The best way to answer all these questions is to use reporting.


Reporting has proven to be one of the essential tools to help managers organize remote teams. Using the right tools can help managers with:


  1. Performance Reporting: Performance reporting helps managers promote a “continuous improvement” feedback loop, where reports on activities or performances provide important information to enable the best possible decision-making in the next planning cycle.

  2. Time-Tracking: Using the right time-tracking tools helps managers reward efficient processes and forecast project needs. Whether remote teams are using Kanban, Scrum, or any other agile practice, they will surely benefit from reporting features to meet targets effectively and deliver valuable results on time. 

  3. Transparency: When combined with communication and openness, reporting plays a significant role in helping create an accomplished and solid remote team. Communicating regularly and creating weekly check-in meetings between team members can effectively keep track of everyone’s tasks. 

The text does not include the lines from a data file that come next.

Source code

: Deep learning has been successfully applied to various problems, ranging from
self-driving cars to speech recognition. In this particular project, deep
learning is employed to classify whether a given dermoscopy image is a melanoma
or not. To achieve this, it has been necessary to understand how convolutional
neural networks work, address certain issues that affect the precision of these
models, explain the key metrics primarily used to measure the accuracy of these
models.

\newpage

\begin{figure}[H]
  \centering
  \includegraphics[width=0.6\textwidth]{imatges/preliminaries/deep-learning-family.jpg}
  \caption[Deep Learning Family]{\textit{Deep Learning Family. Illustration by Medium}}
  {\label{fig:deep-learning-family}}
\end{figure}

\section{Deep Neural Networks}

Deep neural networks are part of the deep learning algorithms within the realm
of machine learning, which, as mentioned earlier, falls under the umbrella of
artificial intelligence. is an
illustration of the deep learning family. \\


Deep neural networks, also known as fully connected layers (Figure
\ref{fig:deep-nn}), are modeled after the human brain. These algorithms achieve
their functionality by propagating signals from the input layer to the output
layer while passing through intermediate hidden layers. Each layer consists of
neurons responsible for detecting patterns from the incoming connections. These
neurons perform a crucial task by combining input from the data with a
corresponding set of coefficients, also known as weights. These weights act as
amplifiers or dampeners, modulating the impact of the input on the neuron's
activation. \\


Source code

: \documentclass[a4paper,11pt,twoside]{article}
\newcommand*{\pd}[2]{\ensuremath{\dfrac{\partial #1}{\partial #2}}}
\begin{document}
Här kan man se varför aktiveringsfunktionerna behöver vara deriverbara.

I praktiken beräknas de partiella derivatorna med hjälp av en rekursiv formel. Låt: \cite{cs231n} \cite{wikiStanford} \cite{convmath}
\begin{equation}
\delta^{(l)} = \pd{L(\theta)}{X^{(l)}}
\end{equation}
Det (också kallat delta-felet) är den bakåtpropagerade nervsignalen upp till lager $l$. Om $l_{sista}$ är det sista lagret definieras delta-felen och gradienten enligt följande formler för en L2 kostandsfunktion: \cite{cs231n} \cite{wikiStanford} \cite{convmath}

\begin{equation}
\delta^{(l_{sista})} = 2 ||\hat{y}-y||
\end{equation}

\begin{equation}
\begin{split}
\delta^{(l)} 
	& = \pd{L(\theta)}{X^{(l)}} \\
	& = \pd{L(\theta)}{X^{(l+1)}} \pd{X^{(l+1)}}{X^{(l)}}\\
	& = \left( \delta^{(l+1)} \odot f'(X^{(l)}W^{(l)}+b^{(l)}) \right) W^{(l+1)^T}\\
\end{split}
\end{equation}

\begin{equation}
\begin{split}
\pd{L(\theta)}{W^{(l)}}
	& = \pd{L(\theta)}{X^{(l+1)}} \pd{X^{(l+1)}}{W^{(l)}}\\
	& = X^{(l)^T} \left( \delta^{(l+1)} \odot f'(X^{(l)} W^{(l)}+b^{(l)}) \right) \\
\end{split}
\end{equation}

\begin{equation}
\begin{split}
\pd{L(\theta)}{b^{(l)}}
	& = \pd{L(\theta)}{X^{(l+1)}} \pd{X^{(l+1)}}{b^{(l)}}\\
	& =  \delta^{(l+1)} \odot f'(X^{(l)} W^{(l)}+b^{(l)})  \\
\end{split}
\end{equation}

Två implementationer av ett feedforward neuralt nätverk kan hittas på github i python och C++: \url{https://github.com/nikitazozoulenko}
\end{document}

 Finally, with the right reporting tool and apps while managing a remote team, can create a continuous thriving work performance and deliver exceptional customer value. 

1 comment

Hi, I am in the software development business and from that perspective, I was wondering in which way a team lead or manager would need a report on performance, if it is present in the daily standup of his team and it is on top of the sprint or pipeline of planned tasks.

On a daily basis, all I need to visualize and track are the planned tasks progress for a relatively small and fixed period of time. At the end of the sprint or planned period, check which tasks were completed and which weren't and why. Normally the manager should know beforehand anyway. Just need to fully understand reasons to see if we can do better next time.

Regarding transparency, daily standup and retrospectives provide that out of the box.

Well, you could consider the notes from the retrospective as a report, but it definitely is not generated automatically and it does not just provide cold numbers to assess performance. In many occasions, the performance does not get reflected in the progress made due to a very wide variety of factors that a simple report would not be able to show.

So I'd say that I would rather have better planning and visualization tools that allow me to plan and asses the progress instead of reporting tools. In our case we use JIRA Software Sprint or Kanban tools for planning, boards to visualize the progress (Canvas for Jira disclaimer: we are the makers of that app) and Confluence to record the retrospectives.